Глава 29. По совету китайского полководца
В подкатившей к шатру телеге действительно находились Галчонок и боярышня Оболенская из окружения Мнишковны. Увидев их, крохотная надежда на пустое бахвальство татар, теплившаяся где-то в глубине души, приказала долго жить.
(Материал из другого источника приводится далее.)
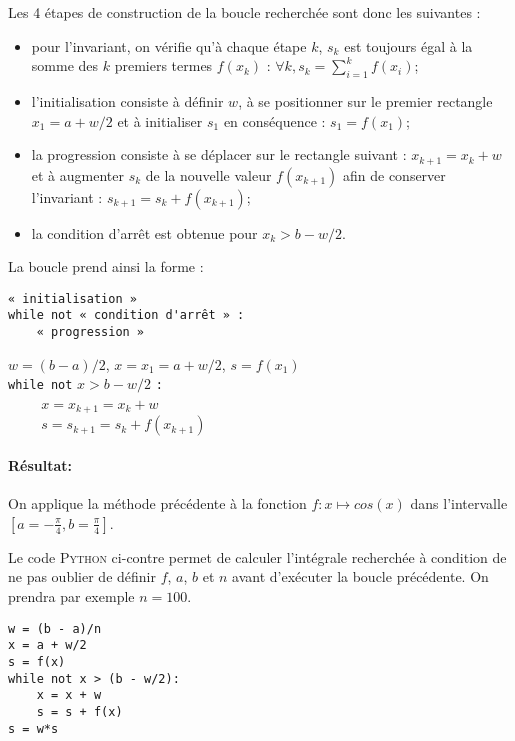 \documentclass[11pt,a4paper,colorlinks,breaklinks]{article}
\def\python{\textsc{Python}}
\begin{document}
Les 4 étapes de construction de la boucle recherchée sont donc les suivantes :
\begin{itemize}
\item pour l'invariant, on vérifie qu'à chaque étape $k$, $s_k$ est toujours égal à la somme 
	des $k$ premiers termes $f(x_k)$ : 
	$\displaystyle \forall k, s_k = \sum_{i=1}^k f(x_i)$;
\item l'initialisation consiste à définir $w$, à se positionner sur le premier rectangle 
	$x_1 = a + w/2$ et à initialiser $s_1$ en conséquence : $s_1 = f(x_1)$;
\item la progression consiste à se déplacer sur le rectangle suivant : $x_{k+1} = x_{k} + w$
	et à augmenter $s_k$ de la nouvelle valeur $f(x_{k+1})$ afin de conserver l'invariant :
	$s_{k+1} = s_k + f(x_{k+1})$;
\item la condition d'arrêt est obtenue pour $x_k > b - w/2$.
\end{itemize}
\vspace*{3mm}

\noindent La boucle prend ainsi la forme :\\
\begin{minipage}[t]{8cm}
\begin{Verbatim}
« initialisation »
while not « condition d'arrêt » :
    « progression »
\end{Verbatim}
\end{minipage}
\hfill
\begin{minipage}[t]{7cm}\footnotesize
$w = (b-a)/2$, $x = x_1 = a + w/2$, $s = f(x_1)$\\
\texttt{while not} $x > b-w/2$ \texttt{:}\\
\mbox{}\texttt{\ \ \ \ } $x = x_{k+1} = x_{k} + w$\\
\mbox{}\texttt{\ \ \ \ } $s = s_{k+1} = s_k + f(x_{k+1})$\\
\end{minipage}

\paragraph{Résultat:} On applique la méthode précédente à la fonction $f : x \mapsto cos(x)$
dans l'intervalle $\displaystyle [a=-\frac{\pi}{4},b=\frac{\pi}{4}]$.

\noindent\begin{minipage}{7cm}
Le code \python{} ci-contre permet de calculer l'intégrale recherchée
à condition de ne pas oublier de définir $f$, $a$, $b$ et $n$
avant d'exécuter la boucle précédente. On prendra par exemple $n = 100$.
\end{minipage}
\hfill
\begin{minipage}{8cm}\footnotesize
\begin{lstlisting}[caption=\textbf{intégration numérique}]
w = (b - a)/n
x = a + w/2
s = f(x)
while not x > (b - w/2):
    x = x + w
    s = s + f(x)
s = w*s
\end{lstlisting}
\end{minipage}
\end{document}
Нет бахвальства. Все, ими сказанное — голая правда.
Годунов на негнущихся одеревенелых ногах направился к Оболенской, но ни о чем ее не спрашивал. Дойдя, он тяжело оперся о край телеги, внимательно посмотрел на нее и все: как стоял, так и сел на траву, закрыв лицо руками.
Тратить время на утешения времени не было. Вполголоса попросив остальных участников переговоров постараться утешить государя, а заодно выслушать боярышню, я поманил с собой Галчонка. Мы отошли с нею в сторону росшей метрах в пятнадцати от шатра небольшой ракиты. Когда мы туда шли, она молчала, прерывисто вздыхая, но изо всех сил удерживая рвущиеся наружу рыдания, за что я ей был чертовски благодарен. Мне и самому хотелось от бессилия взвыть в голос, как мальчишке, а ее сдержанность лишний раз напоминала, что эмоциям не место и не время. Потом, ближе к ночи, можно и повыть… на луну, а пока….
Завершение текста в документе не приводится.